*ASSIGNED TASK*.
Could you set down exactly the lines of the data below, starting at the one that holds "Complexity | Occurrences |" and ending at the one that holds "10^326 | 48 |", both included, and only those?

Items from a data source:
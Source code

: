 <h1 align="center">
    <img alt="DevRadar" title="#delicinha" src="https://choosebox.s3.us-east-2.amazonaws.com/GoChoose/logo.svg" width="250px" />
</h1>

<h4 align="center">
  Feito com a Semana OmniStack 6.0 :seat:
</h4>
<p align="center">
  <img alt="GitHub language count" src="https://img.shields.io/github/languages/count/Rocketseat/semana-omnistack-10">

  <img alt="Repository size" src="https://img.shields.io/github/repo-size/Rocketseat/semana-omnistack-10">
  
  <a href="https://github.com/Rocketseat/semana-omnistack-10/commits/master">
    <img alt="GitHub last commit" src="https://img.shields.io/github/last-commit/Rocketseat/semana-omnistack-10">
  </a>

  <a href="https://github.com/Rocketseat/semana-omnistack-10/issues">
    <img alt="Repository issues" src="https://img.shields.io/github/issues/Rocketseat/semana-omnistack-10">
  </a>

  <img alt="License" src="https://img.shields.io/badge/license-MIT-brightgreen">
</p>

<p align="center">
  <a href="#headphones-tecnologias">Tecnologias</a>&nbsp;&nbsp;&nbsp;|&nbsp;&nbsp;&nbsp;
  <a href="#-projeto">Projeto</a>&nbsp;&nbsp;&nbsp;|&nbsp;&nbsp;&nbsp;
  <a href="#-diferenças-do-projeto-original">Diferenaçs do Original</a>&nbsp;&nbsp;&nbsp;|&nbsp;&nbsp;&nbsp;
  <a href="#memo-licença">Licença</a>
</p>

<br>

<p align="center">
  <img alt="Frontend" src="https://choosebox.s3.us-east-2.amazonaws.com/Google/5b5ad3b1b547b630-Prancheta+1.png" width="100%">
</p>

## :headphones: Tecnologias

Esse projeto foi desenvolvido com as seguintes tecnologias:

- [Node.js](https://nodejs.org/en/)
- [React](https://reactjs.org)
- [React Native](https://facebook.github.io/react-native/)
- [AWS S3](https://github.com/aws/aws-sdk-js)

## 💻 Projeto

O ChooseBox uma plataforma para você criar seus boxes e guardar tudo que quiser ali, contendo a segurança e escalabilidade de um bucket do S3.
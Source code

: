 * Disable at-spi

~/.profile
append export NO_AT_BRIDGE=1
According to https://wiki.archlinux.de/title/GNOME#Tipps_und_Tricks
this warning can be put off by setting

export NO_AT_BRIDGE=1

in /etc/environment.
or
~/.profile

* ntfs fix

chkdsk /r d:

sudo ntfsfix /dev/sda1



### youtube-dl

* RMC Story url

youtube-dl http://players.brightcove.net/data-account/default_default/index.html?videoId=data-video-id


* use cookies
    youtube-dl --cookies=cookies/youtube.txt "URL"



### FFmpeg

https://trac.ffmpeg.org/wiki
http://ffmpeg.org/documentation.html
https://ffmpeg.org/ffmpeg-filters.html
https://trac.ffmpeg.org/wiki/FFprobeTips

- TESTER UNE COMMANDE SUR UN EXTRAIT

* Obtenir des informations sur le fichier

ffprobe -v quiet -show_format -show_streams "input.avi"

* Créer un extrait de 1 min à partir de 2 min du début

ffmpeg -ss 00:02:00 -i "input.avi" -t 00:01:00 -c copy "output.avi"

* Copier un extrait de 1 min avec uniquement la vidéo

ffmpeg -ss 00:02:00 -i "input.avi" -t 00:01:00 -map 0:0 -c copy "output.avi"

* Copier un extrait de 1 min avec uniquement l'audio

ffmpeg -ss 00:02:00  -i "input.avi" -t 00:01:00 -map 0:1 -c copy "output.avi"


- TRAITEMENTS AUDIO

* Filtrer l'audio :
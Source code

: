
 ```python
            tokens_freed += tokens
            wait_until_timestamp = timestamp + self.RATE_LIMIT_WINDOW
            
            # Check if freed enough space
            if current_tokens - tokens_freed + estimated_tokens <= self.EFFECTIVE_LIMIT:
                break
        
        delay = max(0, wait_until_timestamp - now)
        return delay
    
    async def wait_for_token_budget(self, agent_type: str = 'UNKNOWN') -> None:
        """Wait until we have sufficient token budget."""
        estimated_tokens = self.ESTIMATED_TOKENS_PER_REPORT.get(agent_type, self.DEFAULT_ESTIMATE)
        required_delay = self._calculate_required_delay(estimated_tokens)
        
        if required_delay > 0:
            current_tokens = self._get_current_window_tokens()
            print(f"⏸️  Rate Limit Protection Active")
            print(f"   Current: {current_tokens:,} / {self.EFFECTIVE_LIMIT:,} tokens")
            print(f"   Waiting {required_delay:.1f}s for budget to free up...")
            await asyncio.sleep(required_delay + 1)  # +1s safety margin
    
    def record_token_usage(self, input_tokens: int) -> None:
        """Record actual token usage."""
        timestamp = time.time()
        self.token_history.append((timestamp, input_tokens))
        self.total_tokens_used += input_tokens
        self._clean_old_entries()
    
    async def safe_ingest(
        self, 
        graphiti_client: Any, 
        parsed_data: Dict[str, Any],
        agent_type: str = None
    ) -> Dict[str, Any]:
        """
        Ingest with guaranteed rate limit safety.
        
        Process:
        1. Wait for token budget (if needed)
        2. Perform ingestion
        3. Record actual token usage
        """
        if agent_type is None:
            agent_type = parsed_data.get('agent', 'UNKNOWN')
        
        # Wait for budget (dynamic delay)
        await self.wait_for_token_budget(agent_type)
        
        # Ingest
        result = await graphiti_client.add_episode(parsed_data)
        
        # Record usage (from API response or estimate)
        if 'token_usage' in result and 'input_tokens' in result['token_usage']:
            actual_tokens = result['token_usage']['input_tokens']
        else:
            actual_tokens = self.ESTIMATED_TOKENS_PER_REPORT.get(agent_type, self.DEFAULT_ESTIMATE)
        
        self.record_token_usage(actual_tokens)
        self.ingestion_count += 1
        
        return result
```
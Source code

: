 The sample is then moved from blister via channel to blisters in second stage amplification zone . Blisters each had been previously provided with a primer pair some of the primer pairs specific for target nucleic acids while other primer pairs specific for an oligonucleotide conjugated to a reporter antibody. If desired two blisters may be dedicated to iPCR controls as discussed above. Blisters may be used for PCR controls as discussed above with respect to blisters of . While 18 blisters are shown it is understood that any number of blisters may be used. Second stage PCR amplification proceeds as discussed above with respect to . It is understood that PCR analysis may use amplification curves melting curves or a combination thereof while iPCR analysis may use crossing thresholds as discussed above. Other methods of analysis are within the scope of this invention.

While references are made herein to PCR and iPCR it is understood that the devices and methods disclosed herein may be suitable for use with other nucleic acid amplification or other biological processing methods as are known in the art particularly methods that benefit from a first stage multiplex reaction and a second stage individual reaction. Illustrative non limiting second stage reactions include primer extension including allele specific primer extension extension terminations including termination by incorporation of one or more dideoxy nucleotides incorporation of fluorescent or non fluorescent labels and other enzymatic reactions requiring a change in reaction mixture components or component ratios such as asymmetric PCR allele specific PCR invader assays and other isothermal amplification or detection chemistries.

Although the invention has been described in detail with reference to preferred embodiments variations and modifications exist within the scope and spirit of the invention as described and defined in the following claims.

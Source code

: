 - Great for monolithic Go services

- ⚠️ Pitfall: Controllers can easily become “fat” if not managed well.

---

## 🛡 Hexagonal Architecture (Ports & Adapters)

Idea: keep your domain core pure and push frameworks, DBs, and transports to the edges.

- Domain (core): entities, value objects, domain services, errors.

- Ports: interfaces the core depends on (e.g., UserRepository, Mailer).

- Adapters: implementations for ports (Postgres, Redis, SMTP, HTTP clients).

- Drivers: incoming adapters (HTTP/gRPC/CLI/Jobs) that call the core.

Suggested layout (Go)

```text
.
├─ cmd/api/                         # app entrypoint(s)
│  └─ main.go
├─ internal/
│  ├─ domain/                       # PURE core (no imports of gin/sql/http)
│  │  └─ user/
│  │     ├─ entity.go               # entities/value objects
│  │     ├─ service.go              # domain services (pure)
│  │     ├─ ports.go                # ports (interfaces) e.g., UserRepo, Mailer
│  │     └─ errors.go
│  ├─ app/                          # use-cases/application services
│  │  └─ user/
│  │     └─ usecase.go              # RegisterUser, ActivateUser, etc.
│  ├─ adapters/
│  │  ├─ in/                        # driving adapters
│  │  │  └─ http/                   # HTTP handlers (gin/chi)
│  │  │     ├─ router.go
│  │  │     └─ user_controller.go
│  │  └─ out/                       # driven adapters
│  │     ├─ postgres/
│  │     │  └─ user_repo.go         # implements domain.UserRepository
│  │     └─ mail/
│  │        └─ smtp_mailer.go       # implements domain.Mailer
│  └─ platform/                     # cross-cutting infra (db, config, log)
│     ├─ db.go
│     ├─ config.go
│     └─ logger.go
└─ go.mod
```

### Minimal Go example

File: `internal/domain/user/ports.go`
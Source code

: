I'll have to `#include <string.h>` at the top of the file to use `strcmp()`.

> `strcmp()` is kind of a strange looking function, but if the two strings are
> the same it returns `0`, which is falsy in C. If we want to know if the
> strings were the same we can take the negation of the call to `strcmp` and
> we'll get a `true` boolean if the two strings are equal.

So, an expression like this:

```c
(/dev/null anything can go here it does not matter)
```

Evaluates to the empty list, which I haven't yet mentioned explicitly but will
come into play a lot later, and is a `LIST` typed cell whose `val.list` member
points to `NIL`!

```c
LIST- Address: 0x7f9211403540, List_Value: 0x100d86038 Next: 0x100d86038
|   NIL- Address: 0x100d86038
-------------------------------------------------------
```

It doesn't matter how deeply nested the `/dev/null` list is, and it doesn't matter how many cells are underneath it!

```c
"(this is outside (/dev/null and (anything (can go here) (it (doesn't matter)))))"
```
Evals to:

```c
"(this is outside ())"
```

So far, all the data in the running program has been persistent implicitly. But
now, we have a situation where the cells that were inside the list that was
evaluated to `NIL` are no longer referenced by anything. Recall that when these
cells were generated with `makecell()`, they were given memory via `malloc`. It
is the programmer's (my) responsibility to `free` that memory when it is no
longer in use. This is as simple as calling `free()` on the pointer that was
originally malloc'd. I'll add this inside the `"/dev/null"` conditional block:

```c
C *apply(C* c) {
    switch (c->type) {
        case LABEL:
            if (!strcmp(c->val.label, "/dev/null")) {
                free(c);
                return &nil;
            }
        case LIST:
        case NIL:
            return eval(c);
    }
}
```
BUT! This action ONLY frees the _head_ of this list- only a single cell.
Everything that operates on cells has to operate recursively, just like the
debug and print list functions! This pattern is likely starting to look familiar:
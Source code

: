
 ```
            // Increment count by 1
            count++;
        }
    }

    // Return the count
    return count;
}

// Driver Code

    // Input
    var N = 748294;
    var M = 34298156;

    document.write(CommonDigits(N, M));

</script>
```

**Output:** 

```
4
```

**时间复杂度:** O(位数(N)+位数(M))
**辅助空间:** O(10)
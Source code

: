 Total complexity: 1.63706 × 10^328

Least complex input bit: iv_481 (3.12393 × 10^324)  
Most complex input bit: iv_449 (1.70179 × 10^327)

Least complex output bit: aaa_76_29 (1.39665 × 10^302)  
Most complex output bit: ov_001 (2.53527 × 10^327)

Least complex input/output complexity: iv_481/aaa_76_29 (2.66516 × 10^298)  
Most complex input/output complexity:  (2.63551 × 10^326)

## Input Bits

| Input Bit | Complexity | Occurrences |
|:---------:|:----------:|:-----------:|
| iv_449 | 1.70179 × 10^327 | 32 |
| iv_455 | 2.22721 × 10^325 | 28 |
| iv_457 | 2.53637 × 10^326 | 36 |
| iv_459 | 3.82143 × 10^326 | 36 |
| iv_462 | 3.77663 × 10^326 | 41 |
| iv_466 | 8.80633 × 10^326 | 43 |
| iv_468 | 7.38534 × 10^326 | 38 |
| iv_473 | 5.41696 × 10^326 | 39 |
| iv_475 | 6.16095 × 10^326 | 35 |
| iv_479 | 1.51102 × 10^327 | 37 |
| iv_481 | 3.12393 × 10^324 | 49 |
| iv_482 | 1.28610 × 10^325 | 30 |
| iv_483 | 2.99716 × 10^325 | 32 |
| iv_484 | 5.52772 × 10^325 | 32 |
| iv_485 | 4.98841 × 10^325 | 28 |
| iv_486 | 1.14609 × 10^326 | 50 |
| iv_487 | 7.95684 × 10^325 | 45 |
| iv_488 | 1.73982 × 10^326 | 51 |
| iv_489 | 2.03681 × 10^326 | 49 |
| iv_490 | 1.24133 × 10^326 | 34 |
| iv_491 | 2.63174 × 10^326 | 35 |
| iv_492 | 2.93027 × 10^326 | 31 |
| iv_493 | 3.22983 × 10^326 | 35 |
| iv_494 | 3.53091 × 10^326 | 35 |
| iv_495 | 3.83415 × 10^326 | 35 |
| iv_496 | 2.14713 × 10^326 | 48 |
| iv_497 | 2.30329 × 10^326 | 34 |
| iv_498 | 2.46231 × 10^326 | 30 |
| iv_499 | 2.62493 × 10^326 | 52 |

*SOLUTION TO THIS EXERCISE*.
| Input Bit | Complexity | Occurrences |
|:---------:|:----------:|:-----------:|
| iv_449 | 1.70179 × 10^327 | 32 |
| iv_455 | 2.22721 × 10^325 | 28 |
| iv_457 | 2.53637 × 10^326 | 36 |
| iv_459 | 3.82143 × 10^326 | 36 |
| iv_462 | 3.77663 × 10^326 | 41 |
| iv_466 | 8.80633 × 10^326 | 43 |
| iv_468 | 7.38534 × 10^326 | 38 |
| iv_473 | 5.41696 × 10^326 | 39 |
| iv_475 | 6.16095 × 10^326 | 35 |
| iv_479 | 1.51102 × 10^327 | 37 |
| iv_481 | 3.12393 × 10^324 | 49 |
| iv_482 | 1.28610 × 10^325 | 30 |
| iv_483 | 2.99716 × 10^325 | 32 |
| iv_484 | 5.52772 × 10^325 | 32 |
| iv_485 | 4.98841 × 10^325 | 28 |
| iv_486 | 1.14609 × 10^326 | 50 |
| iv_487 | 7.95684 × 10^325 | 45 |
| iv_488 | 1.73982 × 10^326 | 51 |
| iv_489 | 2.03681 × 10^326 | 49 |
| iv_490 | 1.24133 × 10^326 | 34 |
| iv_491 | 2.63174 × 10^326 | 35 |
| iv_492 | 2.93027 × 10^326 | 31 |
| iv_493 | 3.22983 × 10^326 | 35 |
| iv_494 | 3.53091 × 10^326 | 35 |
| iv_495 | 3.83415 × 10^326 | 35 |
| iv_496 | 2.14713 × 10^326 | 48 |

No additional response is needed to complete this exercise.